The large fireplace is faced with local Pennsylvania fieldstone surrounding the high temperature core. This is a Finnish contraflow design masonry heater. There is an optional bake-oven for cooking above the firebox as well as a long heated bench. The fire’s exhaust gases travel through this bench before exiting into the fieldstone faced chimney to the right of the firebox.
The fireplace and heated bench are capped with flagstones.
The chimney is faced in fieldstone as well. The chimney transitions to a metal, double wall insulated pipe above the ceiling in the photo below.
Fire Works Masonry
January 27, 2010 by Brian Klipfel, under Fire Works Masonry News.

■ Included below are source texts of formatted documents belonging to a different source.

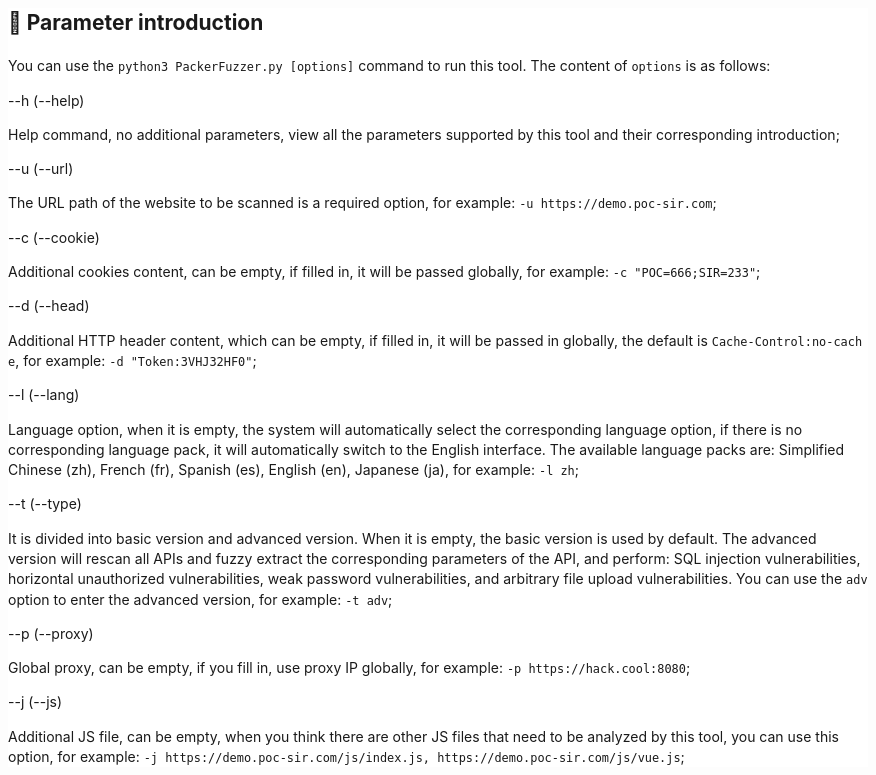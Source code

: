 ## 🦁 Parameter introduction

You can use the `python3 PackerFuzzer.py [options]` command to run this tool. The content of `options` is as follows:

--h (--help)

Help command, no additional parameters, view all the parameters supported by this tool and their corresponding
introduction;

--u (--url)

The URL path of the website to be scanned is a required option, for example: `-u https://demo.poc-sir.com`;

--c (--cookie)

Additional cookies content, can be empty, if filled in, it will be passed globally, for example: `-c "POC=666;SIR=233"`;

--d (--head)

Additional HTTP header content, which can be empty, if filled in, it will be passed in globally, the default
is `Cache-Control:no-cache`, for example: `-d "Token:3VHJ32HF0"`;

--l (--lang)

Language option, when it is empty, the system will automatically select the corresponding language option, if there is
no corresponding language pack, it will automatically switch to the English interface. The available language packs are:
Simplified Chinese (zh), French (fr), Spanish (es), English (en), Japanese (ja), for example: `-l zh`;

--t (--type)

It is divided into basic version and advanced version. When it is empty, the basic version is used by default. The
advanced version will rescan all APIs and fuzzy extract the corresponding parameters of the API, and perform: SQL
injection vulnerabilities, horizontal unauthorized vulnerabilities, weak password vulnerabilities, and arbitrary file
upload vulnerabilities. You can use the `adv` option to enter the advanced version, for example: `-t adv`;

--p (--proxy)

Global proxy, can be empty, if you fill in, use proxy IP globally, for example: `-p https://hack.cool:8080`;

--j (--js)

Additional JS file, can be empty, when you think there are other JS files that need to be analyzed by this tool, you can
use this option, for example: `-j https://demo.poc-sir.com/js/index.js, https://demo.poc-sir.com/js/vue.js`;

The owners of this great room addition designed the new space with energy efficiency in mind. This includes high R value wall insulation and windows, maximizing the solar gain from the southern windows and a clean burning masonry heater fireplace.
The client’s researched wood burning fireplaces online and decided to build a masonry heater. For the core, they were impressed by Masonry Stove Builders’ Heat Kit contraflow core.
From the loft, the high temperature concrete capping slabs are visible as well the masonry chimney to the rear. This is a “corner” unit with 45 degree downdraft channels on either side of the loading doors. The clay flue liners in front will be a warming bench. The rectangular holes in the flue tiles are “clean outs” providing seasonal access to clean fly ash out of the heater channels. the masonry chimney is visible behind the heater core.
The flue tiles provide additional heat transfer from the fire’s hot exhaust gases to the masonry stone veneer. The block chimney is located behind the heater. The masonry chimney will transition to a class “A”, double wall metal pipe above the top of the heater.
The Heat Kit’s white bake-oven is located directly above the firebox loading doors. The oven is warmed as the hot combustion gases pass over and under the pre-fabricated oven floor and arched top.
The heater will be faced with 4-6″ native Pennsylvania ledgerock.
Fire Works Masonry
January 6, 2010 by Brian Klipfel, under Fire Works Masonry News.
This long, decorative natural fieldstone retaining wall surrounds the large greenhouse above. The wall replicates the many fieldstone walls on the property, some dating back to the 1700′s.